8. La commission de médiation de la Seine-Saint-Denis a, par la décision attaquée, rejeté la demande de M. A B au motif que s'il allègue être accueilli dans un logement de transition, il doit fournir une attestation de moins de trois mois émise par la structure d'hébergement pour en apporter la preuve. Toutefois, le requérant produit à l'appui de sa requête une attestation de la résidence Adoma de Rosny-sous-Bois du 31 janvier 2024, datée du même jour que la décision attaquée, justifiant qu'il réside dans cette structure d'hébergement depuis le 1er janvier 2019. Il se trouve ainsi dans l'une des situations visées par l'article R. 441-14-1 du code de la construction et de l'habitation pour être reconnu prioritaire et logé en urgence.

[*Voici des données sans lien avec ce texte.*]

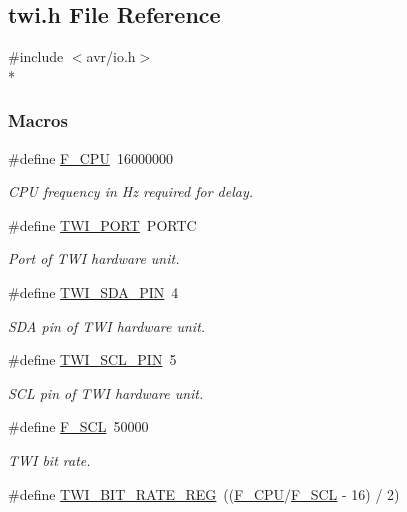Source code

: \hypertarget{a00004}{}\subsection{twi.\+h File Reference}
\label{a00004}
{\ttfamily \#include $<$avr/io.\+h$>$}\\*
\subsubsection*{Macros}
\begin{DoxyCompactItemize}
\item 
\#define \hyperlink{a00007_ga43bafb28b29491ec7f871319b5a3b2f8}{F\+\_\+\+C\+PU}~16000000
\begin{DoxyCompactList}\small\item\em C\+PU frequency in Hz required for delay. \end{DoxyCompactList}\item 
\#define \hyperlink{a00007_ga762c164f4acd04d3ce3627fe73e7c018}{T\+W\+I\+\_\+\+P\+O\+RT}~P\+O\+R\+TC
\begin{DoxyCompactList}\small\item\em Port of T\+WI hardware unit. \end{DoxyCompactList}\item 
\#define \hyperlink{a00007_ga3f14ed8491293d0dda1372cceaa39851}{T\+W\+I\+\_\+\+S\+D\+A\+\_\+\+P\+IN}~4
\begin{DoxyCompactList}\small\item\em S\+DA pin of T\+WI hardware unit. \end{DoxyCompactList}\item 
\#define \hyperlink{a00007_gac0ad8b33f1be48e211f1eeae2dd65cee}{T\+W\+I\+\_\+\+S\+C\+L\+\_\+\+P\+IN}~5
\begin{DoxyCompactList}\small\item\em S\+CL pin of T\+WI hardware unit. \end{DoxyCompactList}\item 
\#define \hyperlink{a00007_ga7a1c522bed64982971384489ee477bd3}{F\+\_\+\+S\+CL}~50000
\begin{DoxyCompactList}\small\item\em T\+WI bit rate. \end{DoxyCompactList}\item 
\#define \hyperlink{a00007_ga801c158406ca2334b446e442a2debe37}{T\+W\+I\+\_\+\+B\+I\+T\+\_\+\+R\+A\+T\+E\+\_\+\+R\+EG}~((\hyperlink{a00007_ga43bafb28b29491ec7f871319b5a3b2f8}{F\+\_\+\+C\+PU}/\hyperlink{a00007_ga7a1c522bed64982971384489ee477bd3}{F\+\_\+\+S\+CL} -\/ 16) / 2)

\end{DoxyCompactItemize}
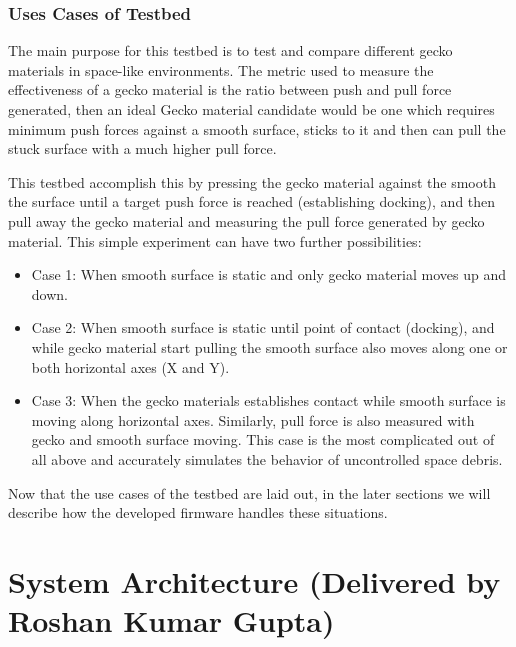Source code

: \documentclass[
    twocolumn,
    fontsize = 10pt,
    parskip = half+,
    headings = small,
    headwidth = text,
    footwidth = text,
]{scrartcl}
\begin{document}
\subsubsection{Uses Cases of Testbed}
The main purpose for this testbed is to test and compare different gecko materials in space-like environments. The metric used to measure the effectiveness of a gecko material is the ratio between push and pull force generated, then an ideal Gecko material candidate would be one which requires minimum push forces against a smooth surface, sticks to it and then can pull the stuck surface with a much higher pull force.

This testbed accomplish this by pressing the gecko material against the smooth the surface until a target push force is reached (establishing docking), and then pull away the gecko material and measuring the pull force generated by gecko material. This simple experiment can have two further possibilities: 

\begin{itemize}
    \item Case 1: When smooth surface is static and only gecko material moves up and down.
    \item Case 2: When smooth surface is static until point of contact (docking), and while gecko material start pulling the smooth surface also moves along one or both horizontal axes (X and Y).
    \item Case 3: When the gecko materials establishes contact while smooth surface is moving along horizontal axes. Similarly, pull force is also measured with gecko and smooth surface moving. This case is the most complicated out of all above and accurately simulates the behavior of uncontrolled space debris.
\end{itemize}

Now that the use cases of the testbed are laid out, in the later sections we will describe how the developed firmware handles these situations. 




\section{System Architecture \textnormal{(Delivered by Roshan Kumar Gupta)}}
\label{sec:system-architecture}
\end{document}
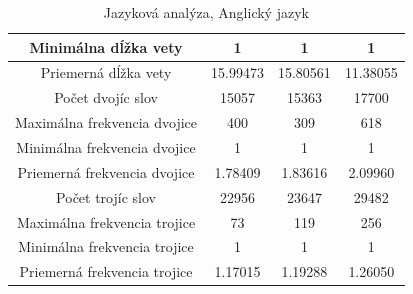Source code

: \begin{table}[]
\begin{tabular}{|c|c|c|c|}
Minimálna dĺžka vety & 1 & 1 & 1 \\ \hline
Priemerná dĺžka vety & 15.99473 & 15.80561 & 11.38055 \\ \hline
Počet dvojíc slov & 15057 & 15363 & 17700 \\ \hline
Maximálna frekvencia dvojice & 400 & 309 & 618 \\ \hline
Minimálna frekvencia dvojice & 1 & 1 & 1 \\ \hline
Priemerná frekvencia dvojice & 1.78409 & 1.83616 & 2.09960 \\ \hline
Počet trojíc slov & 22956 & 23647 & 29482 \\ \hline
Maximálna frekvencia trojice & 73 & 119 & 256 \\ \hline
Minimálna frekvencia trojice & 1 & 1 & 1 \\ \hline
Priemerná frekvencia trojice & 1.17015 & 1.19288 & 1.26050 \\ \hline
\end{tabular}
\caption{Jazyková analýza, Anglický jazyk}\label{tab:anglickyJazykovaAnalyza}
\end{table}


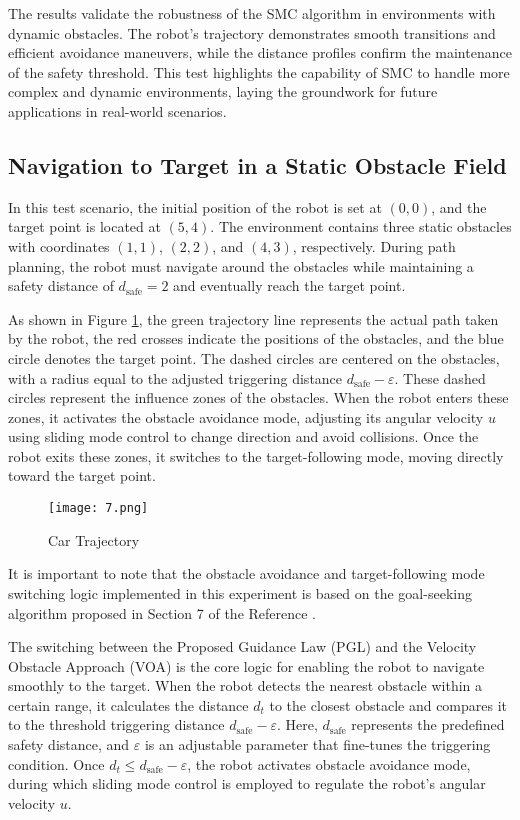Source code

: The results validate the robustness of the SMC algorithm in environments with dynamic obstacles. The robot's trajectory demonstrates smooth transitions and efficient avoidance maneuvers, while the distance profiles confirm the maintenance of the safety threshold. This test highlights the capability of SMC to handle more complex and dynamic environments, laying the groundwork for future applications in real-world scenarios.

\subsection{Navigation to Target in a Static Obstacle Field}

In this test scenario, the initial position of the robot is set at $(0, 0)$, and the target point is located at $(5, 4)$. The environment contains three static obstacles with coordinates $(1, 1)$, $(2, 2)$, and $(4, 3)$, respectively. During path planning, the robot must navigate around the obstacles while maintaining a safety distance of $d_{\text{safe}} = 2$ and eventually reach the target point.

As shown in Figure \ref{FIG:7}, the green trajectory line represents the actual path taken by the robot, the red crosses indicate the positions of the obstacles, and the blue circle denotes the target point. The dashed circles are centered on the obstacles, with a radius equal to the adjusted triggering distance $d_{\text{safe}} - \varepsilon$. These dashed circles represent the influence zones of the obstacles. When the robot enters these zones, it activates the obstacle avoidance mode, adjusting its angular velocity $u$ using sliding mode control to change direction and avoid collisions. Once the robot exits these zones, it switches to the target-following mode, moving directly toward the target point.
\begin{figure}[H]
    \centering
    \texttt{[image: 7.png]}
    \caption{Car Trajectory}
    \label{FIG:7}
\end{figure}

It is important to note that the obstacle avoidance and target-following mode switching logic implemented in this experiment is based on the goal-seeking algorithm proposed in Section 7 of the Reference \cite{Matveev2012}. 

The switching between the Proposed Guidance Law (PGL) and the Velocity Obstacle Approach (VOA)\cite{Fiorini1998} is the core logic for enabling the robot to navigate smoothly to the target. When the robot detects the nearest obstacle within a certain range, it calculates the distance $d_t$ to the closest obstacle and compares it to the threshold triggering distance $d_{\text{safe}} - \varepsilon$. Here, $d_{\text{safe}}$ represents the predefined safety distance, and $\varepsilon$ is an adjustable parameter that fine-tunes the triggering condition. Once $d_t \leq d_{\text{safe}} - \varepsilon$, the robot activates obstacle avoidance mode, during which sliding mode control is employed to regulate the robot's angular velocity $u$.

Dans ces conditions, M. A B est fondé à soutenir que c'est à tort que la commission de médiation a refusé de le reconnaître comme étant prioritaire et devant être relogé en urgence et à demander l'annulation de la décision de la commission de médiation de la Seine-Saint-Denis du 31 janvier 2024, sans qu'il soit besoin de se prononcer sur les autres moyens de la requête.

Sur les conclusions à fin d'injonction et d'astreinte :

9. Le présent jugement implique nécessairement, sous réserve d'un changement dans les circonstances de droit ou de fait, que la commission de médiation de la Seine-Saint-Denis désigne M. A B comme prioritaire et devant se voir attribuer d'urgence un logement social. Par suite, il y a lieu d'enjoindre à la commission de médiation d'y procéder dans un délai de trois mois à compter de la notification du présent jugement, sans qu'il y ait lieu d'assortir cette injonction d'une astreinte.

Sur les frais liés au litige :

10. Il y a lieu, dans les circonstances de l'espèce, de mettre à la charge de l'Etat le versement à Me Kwemo, de la somme de 1 100 euros au titre de l'article L. 761-1 du code de justice administrative et de l'article 37 de la loi du 10 juillet 1991 sous réserve qu'elle renonce à percevoir la somme correspondant à la part contributive de l'Etat à l'aide juridique.

D E C I D E :

Article 1er : Il n'y a plus lieu de statuer sur les conclusions tendant à l'admission au bénéfice de l'aide juridictionnelle provisoire.

Article 2 : La décision du 31 janvier 204 par laquelle la commission de médiation de la Seine-Saint-Denis a rejeté le recours de M. A B est annulée.

Article 3 : Il est enjoint à la commission de médiation de la Seine-Saint-Denis, sous réserve d'un changement dans les circonstances de droit ou de fait, de désigner M. A B comme prioritaire et devant être logé en urgence dans un délai de trois mois à compter de la notification du présent jugement.

Article 4 : L'Etat versera à Me Kwemo la somme de 1 100 euros en application de l'article L. 761-1 du code de justice administrative et de l'article 37 de la loi du 10 juillet 1991 sous réserve qu'elle renonce à percevoir la somme correspondant à la part contributive de l'Etat à l'aide juridique.

Article 5 : Le surplus des conclusions de la requête est rejeté.

Article 6 : Le présent jugement sera notifié à M. A A B, à Me Kwemo et au ministre de l'aménagement du territoire et de la décentralisation.

Une copie en sera adressée au préfet de la Seine-Saint-Denis.

Rendu public par mise à disposition au greffe le 4 juillet 2025.

La magistrate désignée,

J. JimenezLa greffière,

P. Demol

La République mande et ordonne au ministre de l'aménagement du territoire et de la décentralisation, en ce qui la concerne, ou à tous commissaires de justice à ce requis en ce qui concerne les voies de droit commun contre les parties privées, de pourvoir à l'exécution du présent jugement.